Alternativa B — ❌ Incorreta
O art. 397 do CPP trata de absolvição sumária, não de intimação. A intimação da sentença é regida pelo art. 392, que prevê, para o réu solto, a intimação pessoalmente ou ao defensor (art. 392, II), não ambos. Os Tribunais Superiores não exigem dupla intimação; o prazo recursal corre da intimação do réu ou do defensor, o que ocorrer primeiro. A alternativa cita dispositivo errado e afirma entendimento jurisprudencial contrário à lei.
Alternativa C — ❌ Incorreta
Em grau recursal, não cabe aditamento da denúncia (art. 384). Se o tribunal de apelação verificar a existência de elemento não contido na acusação, a solução é anular o processo desde a instrução (STJ, Súmula 453 – "Os prazos para nulidade [...]"). O MP não propõe aditamento em contrarrazões; o tribunal não intima o réu para nova contrarrazão nessa hipótese. A previsão de 5 dias para aditamento só se aplica em primeira instância.
Alternativa D — ❌ Incorreta
O art. 399, §2º do CPP consagra o princípio da identidade física do juiz, mas não é absoluto. O STJ e o STF admitem mitigação, por exemplo, quando o juiz é promovido, removido, aposentado ou convocado para outra função (Súmula 707 do STF? – não há súmula sobre isso, mas a jurisprudência pacífica permite exceções). A afirmação de que "deve-se impedir qualquer tipo de mitigação" é falsa.

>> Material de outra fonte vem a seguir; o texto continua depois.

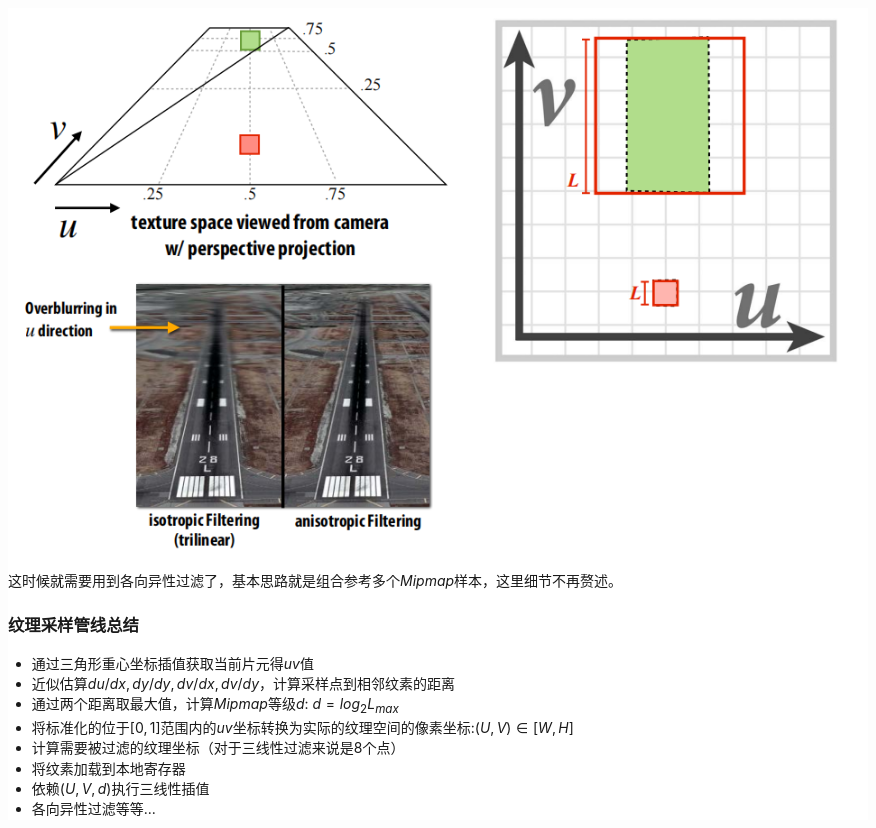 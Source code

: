 ![29.png](Computer-Graphic05-纹理采样/30.png)

这时候就需要用到各向异性过滤了，基本思路就是组合参考多个$Mipmap$样本，这里细节不再赘述。

### 纹理采样管线总结
- 通过三角形重心坐标插值获取当前片元得$uv$值
- 近似估算$du/dx,dy/dy,dv/dx,dv/dy$，计算采样点到相邻纹素的距离
- 通过两个距离取最大值，计算$Mipmap$等级$d$: $d = log_2{L_{max}}$
- 将标准化的位于$[0, 1]$范围内的$uv$坐标转换为实际的纹理空间的像素坐标:$(U,V) \in [W, H]$
- 计算需要被过滤的纹理坐标（对于三线性过滤来说是8个点）
- 将纹素加载到本地寄存器
- 依赖$(U,V,d)$执行三线性插值
- 各向异性过滤等等...
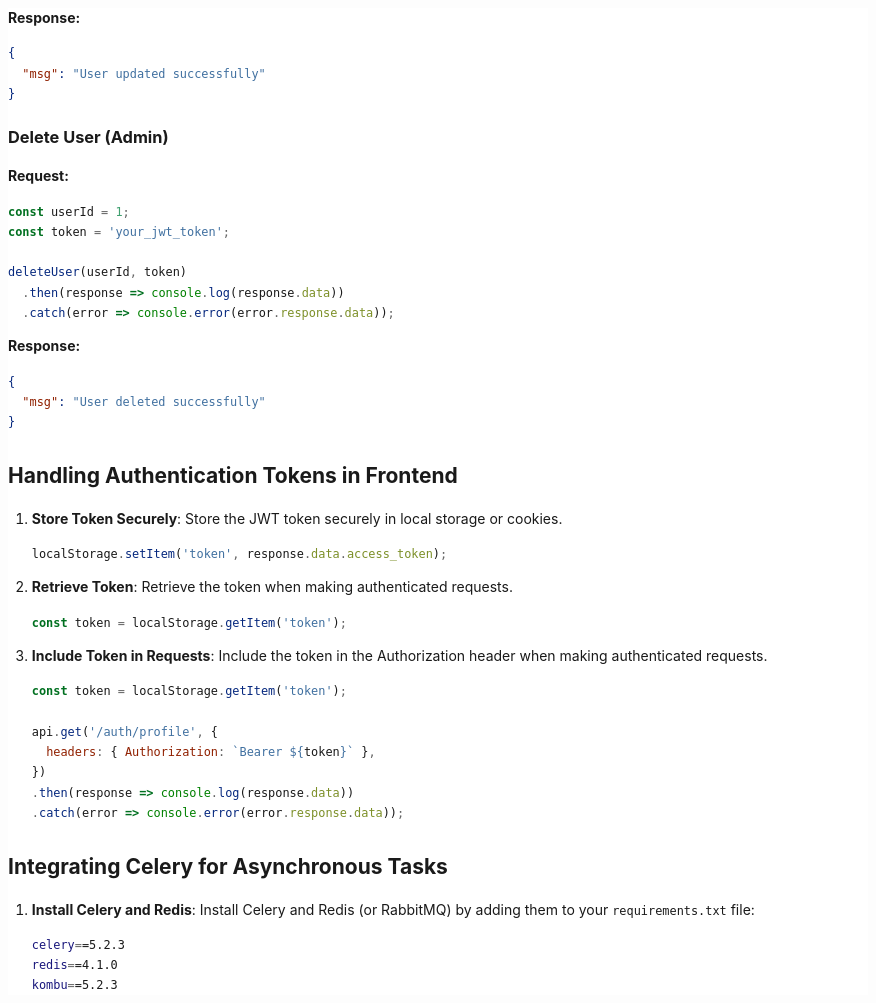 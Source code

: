 **Response:**
```json
{
  "msg": "User updated successfully"
}
```

### Delete User (Admin)
**Request:**
```javascript
const userId = 1;
const token = 'your_jwt_token';

deleteUser(userId, token)
  .then(response => console.log(response.data))
  .catch(error => console.error(error.response.data));
```

**Response:**
```json
{
  "msg": "User deleted successfully"
}
```

## Handling Authentication Tokens in Frontend

1. **Store Token Securely**: Store the JWT token securely in local storage or cookies.
   ```javascript
   localStorage.setItem('token', response.data.access_token);
   ```

2. **Retrieve Token**: Retrieve the token when making authenticated requests.
   ```javascript
   const token = localStorage.getItem('token');
   ```

3. **Include Token in Requests**: Include the token in the Authorization header when making authenticated requests.
   ```javascript
   const token = localStorage.getItem('token');

   api.get('/auth/profile', {
     headers: { Authorization: `Bearer ${token}` },
   })
   .then(response => console.log(response.data))
   .catch(error => console.error(error.response.data));
   ```

## Integrating Celery for Asynchronous Tasks

1. **Install Celery and Redis**: Install Celery and Redis (or RabbitMQ) by adding them to your `requirements.txt` file:
   ```bash
   celery==5.2.3
   redis==4.1.0
   kombu==5.2.3
   ```

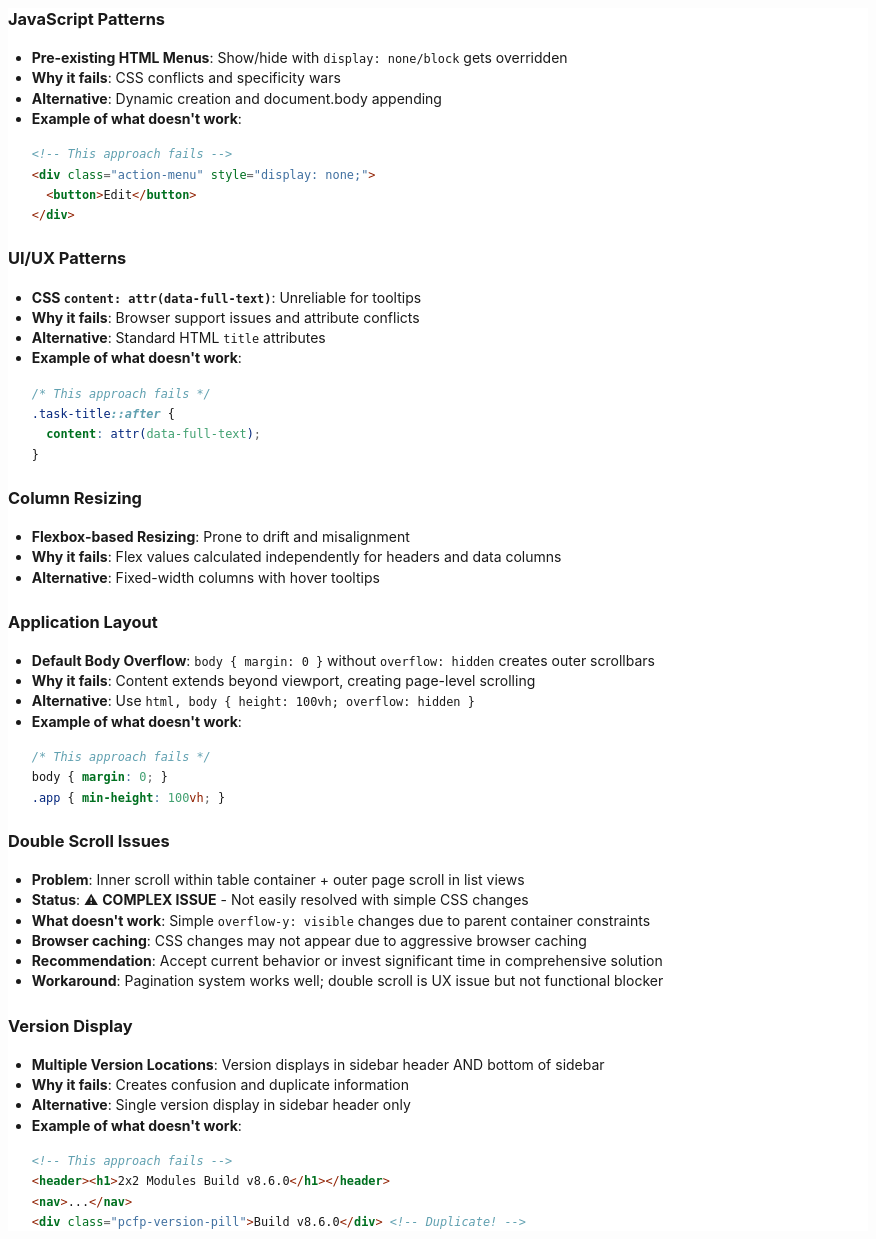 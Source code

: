### **JavaScript Patterns**
- **Pre-existing HTML Menus**: Show/hide with `display: none/block` gets overridden
- **Why it fails**: CSS conflicts and specificity wars
- **Alternative**: Dynamic creation and document.body appending
- **Example of what doesn't work**:
  ```html
  <!-- This approach fails -->
  <div class="action-menu" style="display: none;">
    <button>Edit</button>
  </div>
  ```

### **UI/UX Patterns**
- **CSS `content: attr(data-full-text)`**: Unreliable for tooltips
- **Why it fails**: Browser support issues and attribute conflicts
- **Alternative**: Standard HTML `title` attributes
- **Example of what doesn't work**:
  ```css
  /* This approach fails */
  .task-title::after {
    content: attr(data-full-text);
  }
  ```

### **Column Resizing**
- **Flexbox-based Resizing**: Prone to drift and misalignment
- **Why it fails**: Flex values calculated independently for headers and data columns
- **Alternative**: Fixed-width columns with hover tooltips

### **Application Layout**
- **Default Body Overflow**: `body { margin: 0 }` without `overflow: hidden` creates outer scrollbars
- **Why it fails**: Content extends beyond viewport, creating page-level scrolling
- **Alternative**: Use `html, body { height: 100vh; overflow: hidden }`
- **Example of what doesn't work**:
  ```css
  /* This approach fails */
  body { margin: 0; }
  .app { min-height: 100vh; }
  ```

### **Double Scroll Issues**
- **Problem**: Inner scroll within table container + outer page scroll in list views
- **Status**: ⚠️ **COMPLEX ISSUE** - Not easily resolved with simple CSS changes
- **What doesn't work**: Simple `overflow-y: visible` changes due to parent container constraints
- **Browser caching**: CSS changes may not appear due to aggressive browser caching
- **Recommendation**: Accept current behavior or invest significant time in comprehensive solution
- **Workaround**: Pagination system works well; double scroll is UX issue but not functional blocker

### **Version Display**
- **Multiple Version Locations**: Version displays in sidebar header AND bottom of sidebar
- **Why it fails**: Creates confusion and duplicate information
- **Alternative**: Single version display in sidebar header only
- **Example of what doesn't work**:
  ```html
  <!-- This approach fails -->
  <header><h1>2x2 Modules Build v8.6.0</h1></header>
  <nav>...</nav>
  <div class="pcfp-version-pill">Build v8.6.0</div> <!-- Duplicate! -->
  ```

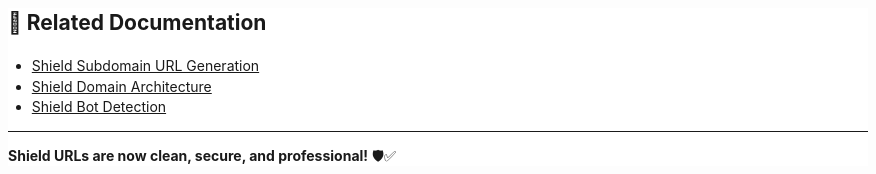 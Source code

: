 
## 🔗 **Related Documentation**

- [Shield Subdomain URL Generation](./SHIELD_SUBDOMAIN_URL_GENERATION.md)
- [Shield Domain Architecture](./docs/SHIELD_DOMAIN_ARCHITECTURE.md)
- [Shield Bot Detection](./docs/SHIELD_BOT_DETECTION_COMPLETE.md)

---

**Shield URLs are now clean, secure, and professional!** 🛡️✅

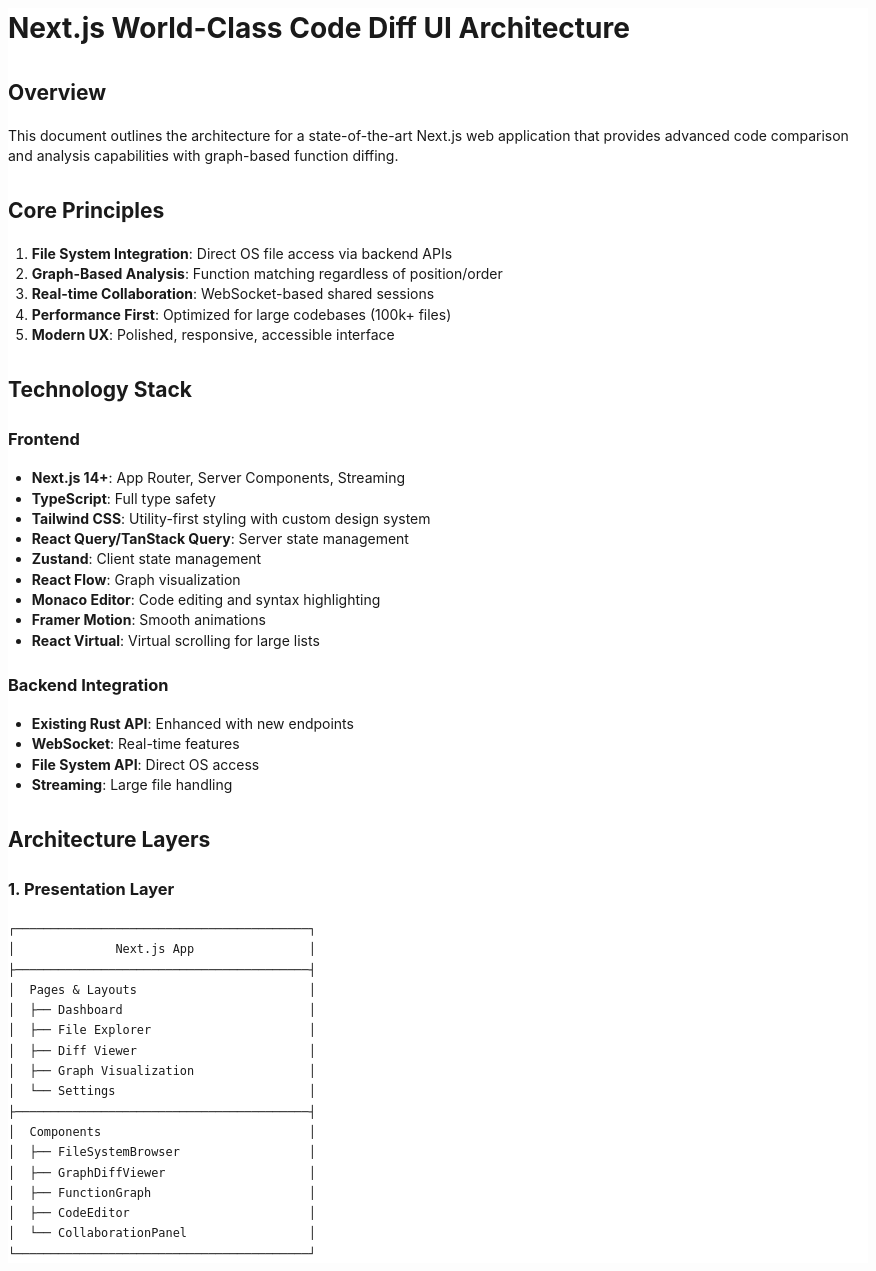 # Next.js World-Class Code Diff UI Architecture

## Overview

This document outlines the architecture for a state-of-the-art Next.js web application that provides advanced code comparison and analysis capabilities with graph-based function diffing.

## Core Principles

1. **File System Integration**: Direct OS file access via backend APIs
2. **Graph-Based Analysis**: Function matching regardless of position/order
3. **Real-time Collaboration**: WebSocket-based shared sessions
4. **Performance First**: Optimized for large codebases (100k+ files)
5. **Modern UX**: Polished, responsive, accessible interface

## Technology Stack

### Frontend
- **Next.js 14+**: App Router, Server Components, Streaming
- **TypeScript**: Full type safety
- **Tailwind CSS**: Utility-first styling with custom design system
- **React Query/TanStack Query**: Server state management
- **Zustand**: Client state management
- **React Flow**: Graph visualization
- **Monaco Editor**: Code editing and syntax highlighting
- **Framer Motion**: Smooth animations
- **React Virtual**: Virtual scrolling for large lists

### Backend Integration
- **Existing Rust API**: Enhanced with new endpoints
- **WebSocket**: Real-time features
- **File System API**: Direct OS access
- **Streaming**: Large file handling

## Architecture Layers

### 1. Presentation Layer
```
┌─────────────────────────────────────────┐
│              Next.js App                │
├─────────────────────────────────────────┤
│  Pages & Layouts                        │
│  ├── Dashboard                          │
│  ├── File Explorer                      │
│  ├── Diff Viewer                        │
│  ├── Graph Visualization                │
│  └── Settings                           │
├─────────────────────────────────────────┤
│  Components                             │
│  ├── FileSystemBrowser                  │
│  ├── GraphDiffViewer                    │
│  ├── FunctionGraph                      │
│  ├── CodeEditor                         │
│  └── CollaborationPanel                 │
└─────────────────────────────────────────┘
```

Alternativa E — ❌ Incorreta
A expedição de mandado de prisão como efeito da sentença condenatória de primeiro grau ocorre somente após o trânsito em julgado (art. 675 do CPP). A exceção para apelar em liberdade não gera imediata prisão; o juiz pode conceder o direito de recorrer solto mediante decisão fundamentada (art. 387, §1º c/c Lei 12.403/2011), mas a prisão não é efeito automático da sentença. A alternativa inverte a lógica: o mandado é expedido após o trânsito, salvo se houver prisão preventiva anterior.
NÃO CAIA NESSA!
A banca explora a confusão entre o art. 384 (mutatio libelli) e o art. 383 (emendatio libelli). Enquanto a emendatio (nova classificação jurídica sem novo fato) pode ser feita de ofício pelo juiz, a mutatio exige aditamento do MP. A alternativa A descreve corretamente a mutatio, mas muitos candidatos confundem com o art. 383 e julgam errada. Treine essa distinção!
PEGA ESSA DICA!
Para gravar: na emendatio, o juiz aplica a lei correta ao fato narrado (art. 383); na mutatio, surge fato novo (elemento/circunstância) e o MP deve aditar (art. 384). Se não aditar, remessa ao art. 28. Em recurso, jamais aditamento — anula-se.
Gabarito: letra A — única correta, pois descreve fielmente o art. 384, §1º do CPP.